§ Assignment: In the records below, find the lines that include "append" and copy each.

(Stored data)
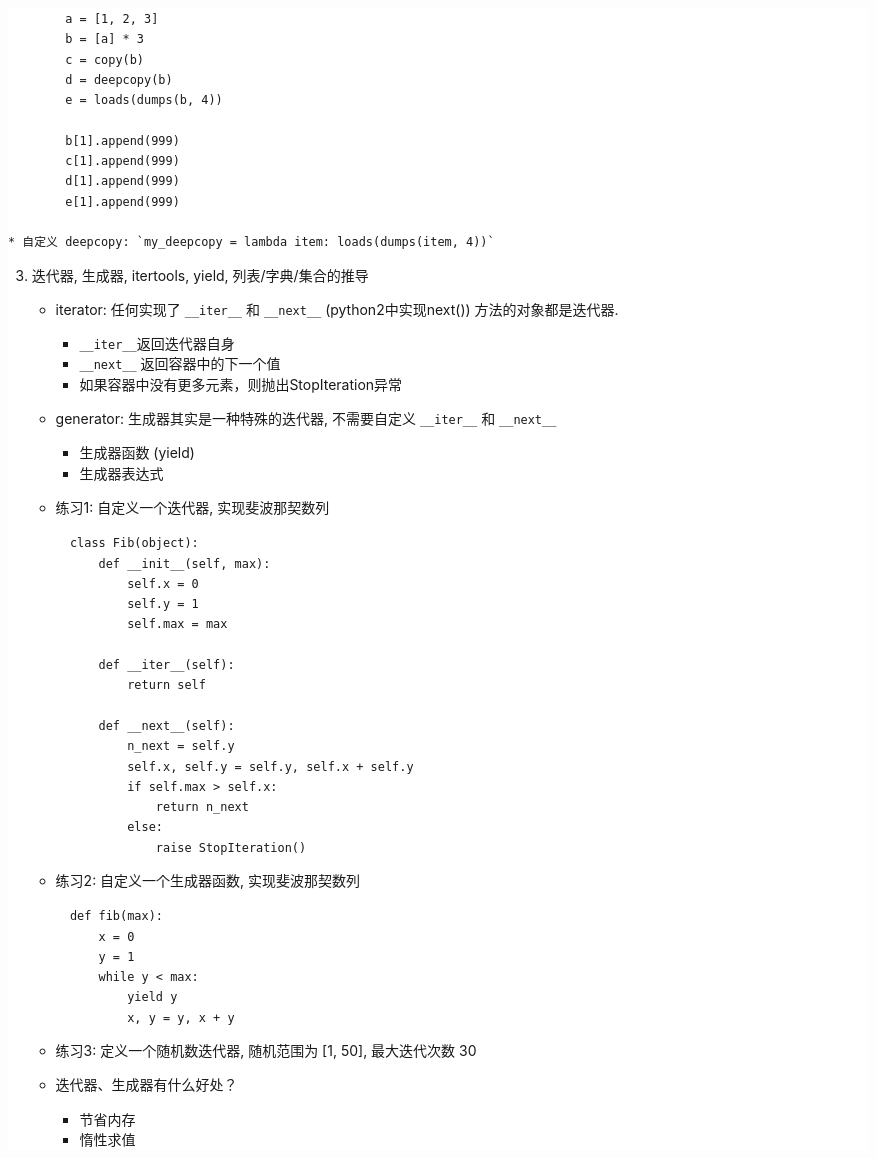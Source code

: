             a = [1, 2, 3]
            b = [a] * 3
            c = copy(b)
            d = deepcopy(b)
            e = loads(dumps(b, 4))

            b[1].append(999)
            c[1].append(999)
            d[1].append(999)
            e[1].append(999)

    * 自定义 deepcopy: `my_deepcopy = lambda item: loads(dumps(item, 4))`

3. 迭代器, 生成器, itertools, yield, 列表/字典/集合的推导
    * iterator: 任何实现了 `__iter__` 和 `__next__` (python2中实现next()) 方法的对象都是迭代器.
        - `__iter__`返回迭代器自身
        - `__next__` 返回容器中的下一个值
        - 如果容器中没有更多元素，则抛出StopIteration异常

    * generator: 生成器其实是一种特殊的迭代器, 不需要自定义 `__iter__` 和 `__next__`
        - 生成器函数 (yield)
        - 生成器表达式

    * 练习1: 自定义一个迭代器, 实现斐波那契数列

            class Fib(object):
                def __init__(self, max):
                    self.x = 0
                    self.y = 1
                    self.max = max

                def __iter__(self):
                    return self

                def __next__(self):
                    n_next = self.y
                    self.x, self.y = self.y, self.x + self.y
                    if self.max > self.x:
                        return n_next
                    else:
                        raise StopIteration()

    * 练习2: 自定义一个生成器函数, 实现斐波那契数列

            def fib(max):
                x = 0
                y = 1
                while y < max:
                    yield y
                    x, y = y, x + y

    * 练习3: 定义一个随机数迭代器, 随机范围为 [1, 50], 最大迭代次数 30

    * 迭代器、生成器有什么好处？
        - 节省内存
        - 惰性求值
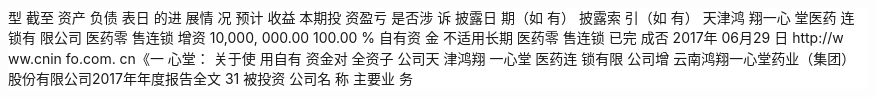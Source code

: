型
截至
资产
负债
表日
的进
展情
况
预计
收益
本期投
资盈亏
是否涉
诉
披露日
期（如
有）
披露索
引（如
有）
天津鸿
翔一心
堂医药
连锁有
限公司
医药零
售连锁
增资
10,000,
000.00
100.00
%
自有资
金
不适用长期
医药零
售连锁
已完
成否
2017年
06月29
日
http://w
ww.cnin
fo.com.
cn《一
心堂：
关于使
用自有
资金对
全资子
公司天
津鸿翔
一心堂
医药连
锁有限
公司增
云南鸿翔一心堂药业（集团）股份有限公司2017年年度报告全文
31
被投资
公司名
称
主要业
务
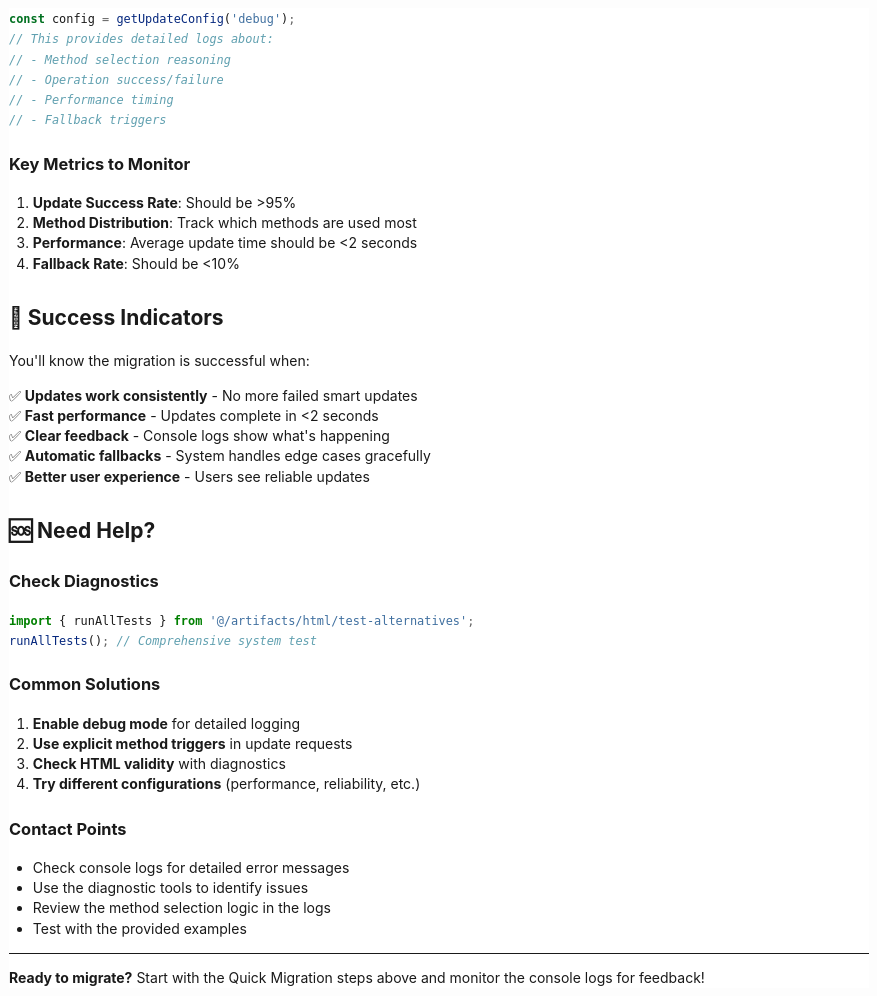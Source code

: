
 ```typescript
const config = getUpdateConfig('debug');
// This provides detailed logs about:
// - Method selection reasoning
// - Operation success/failure
// - Performance timing
// - Fallback triggers
```

### Key Metrics to Monitor

1. **Update Success Rate**: Should be >95%
2. **Method Distribution**: Track which methods are used most
3. **Performance**: Average update time should be <2 seconds
4. **Fallback Rate**: Should be <10%

## 🎉 Success Indicators

You'll know the migration is successful when:

✅ **Updates work consistently** - No more failed smart updates  
✅ **Fast performance** - Updates complete in <2 seconds  
✅ **Clear feedback** - Console logs show what's happening  
✅ **Automatic fallbacks** - System handles edge cases gracefully  
✅ **Better user experience** - Users see reliable updates  

## 🆘 Need Help?

### Check Diagnostics

```typescript
import { runAllTests } from '@/artifacts/html/test-alternatives';
runAllTests(); // Comprehensive system test
```

### Common Solutions

1. **Enable debug mode** for detailed logging
2. **Use explicit method triggers** in update requests
3. **Check HTML validity** with diagnostics
4. **Try different configurations** (performance, reliability, etc.)

### Contact Points

- Check console logs for detailed error messages
- Use the diagnostic tools to identify issues
- Review the method selection logic in the logs
- Test with the provided examples

---

**Ready to migrate?** Start with the Quick Migration steps above and monitor the console logs for feedback! 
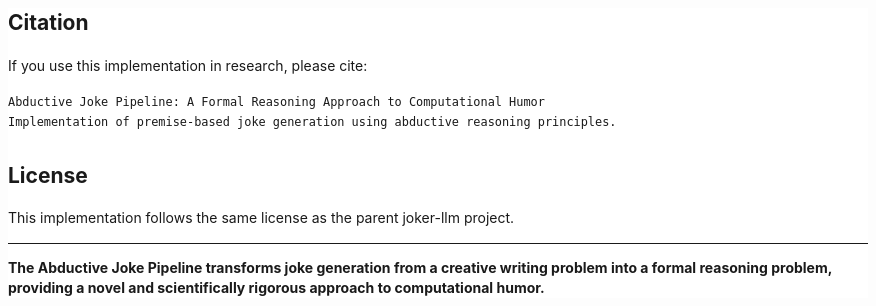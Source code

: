 ## Citation

If you use this implementation in research, please cite:

```
Abductive Joke Pipeline: A Formal Reasoning Approach to Computational Humor
Implementation of premise-based joke generation using abductive reasoning principles.
```

## License

This implementation follows the same license as the parent joker-llm project.

---

**The Abductive Joke Pipeline transforms joke generation from a creative writing problem into a formal reasoning problem, providing a novel and scientifically rigorous approach to computational humor.** 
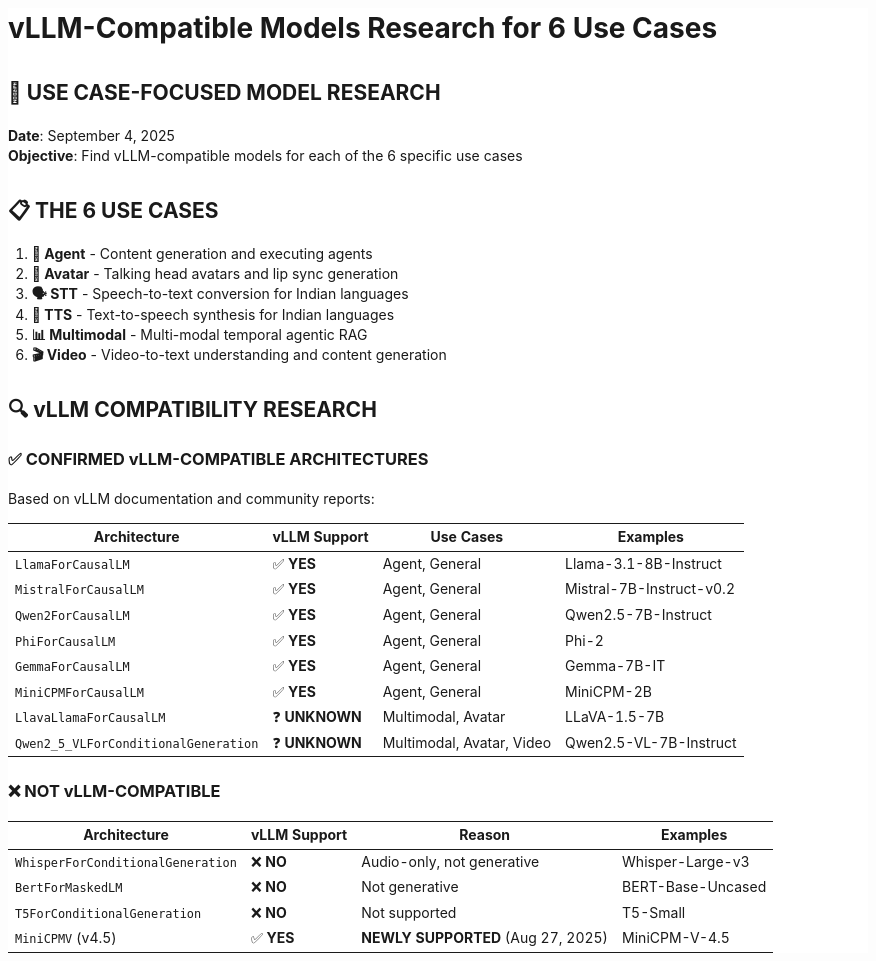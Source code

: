 # vLLM-Compatible Models Research for 6 Use Cases

## 🎯 **USE CASE-FOCUSED MODEL RESEARCH**

**Date**: September 4, 2025  
**Objective**: Find vLLM-compatible models for each of the 6 specific use cases

## 📋 **THE 6 USE CASES**

1. **🤖 Agent** - Content generation and executing agents
2. **🚀 Avatar** - Talking head avatars and lip sync generation  
3. **🗣️ STT** - Speech-to-text conversion for Indian languages
4. **🎵 TTS** - Text-to-speech synthesis for Indian languages
5. **📊 Multimodal** - Multi-modal temporal agentic RAG
6. **🎬 Video** - Video-to-text understanding and content generation

## 🔍 **vLLM COMPATIBILITY RESEARCH**

### **✅ CONFIRMED vLLM-COMPATIBLE ARCHITECTURES**

Based on vLLM documentation and community reports:

| **Architecture** | **vLLM Support** | **Use Cases** | **Examples** |
|------------------|------------------|---------------|--------------|
| `LlamaForCausalLM` | ✅ **YES** | Agent, General | Llama-3.1-8B-Instruct |
| `MistralForCausalLM` | ✅ **YES** | Agent, General | Mistral-7B-Instruct-v0.2 |
| `Qwen2ForCausalLM` | ✅ **YES** | Agent, General | Qwen2.5-7B-Instruct |
| `PhiForCausalLM` | ✅ **YES** | Agent, General | Phi-2 |
| `GemmaForCausalLM` | ✅ **YES** | Agent, General | Gemma-7B-IT |
| `MiniCPMForCausalLM` | ✅ **YES** | Agent, General | MiniCPM-2B |
| `LlavaLlamaForCausalLM` | ❓ **UNKNOWN** | Multimodal, Avatar | LLaVA-1.5-7B |
| `Qwen2_5_VLForConditionalGeneration` | ❓ **UNKNOWN** | Multimodal, Avatar, Video | Qwen2.5-VL-7B-Instruct |

### **❌ NOT vLLM-COMPATIBLE**

| **Architecture** | **vLLM Support** | **Reason** | **Examples** |
|------------------|------------------|------------|--------------|
| `WhisperForConditionalGeneration` | ❌ **NO** | Audio-only, not generative | Whisper-Large-v3 |
| `BertForMaskedLM` | ❌ **NO** | Not generative | BERT-Base-Uncased |
| `T5ForConditionalGeneration` | ❌ **NO** | Not supported | T5-Small |
| `MiniCPMV` (v4.5) | ✅ **YES** | **NEWLY SUPPORTED** (Aug 27, 2025) | MiniCPM-V-4.5 |
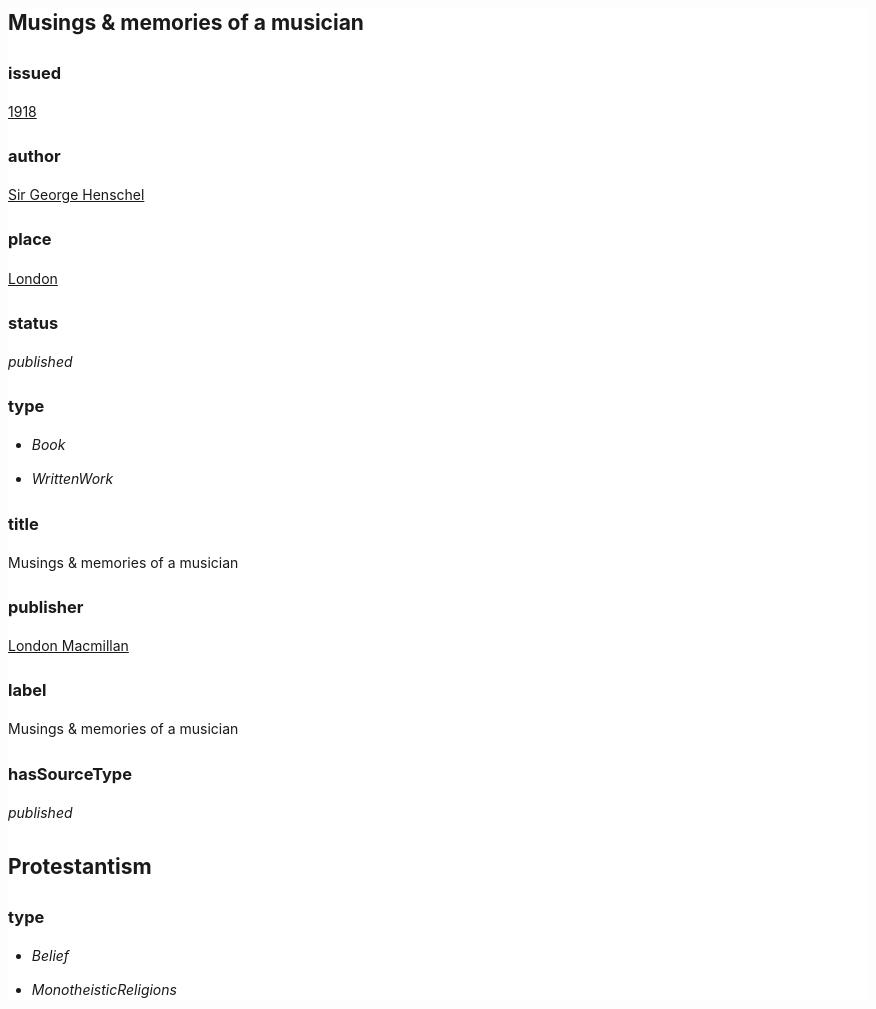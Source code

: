 ## Musings & memories of a musician

### issued


[1918](#1918)

### author


[Sir George Henschel](#Sir-George-Henschel)

### place


[London](#London)

### status


*published*

### type

 - *Book*

 - *WrittenWork*

### title


Musings & memories of a musician

### publisher


[London Macmillan](#London-Macmillan)

### label


Musings & memories of a musician

### hasSourceType


*published*

## Protestantism

### type

 - *Belief*

 - *MonotheisticReligions*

§ Answer area:
            b[1].append(999)
            c[1].append(999)
            d[1].append(999)
            e[1].append(999)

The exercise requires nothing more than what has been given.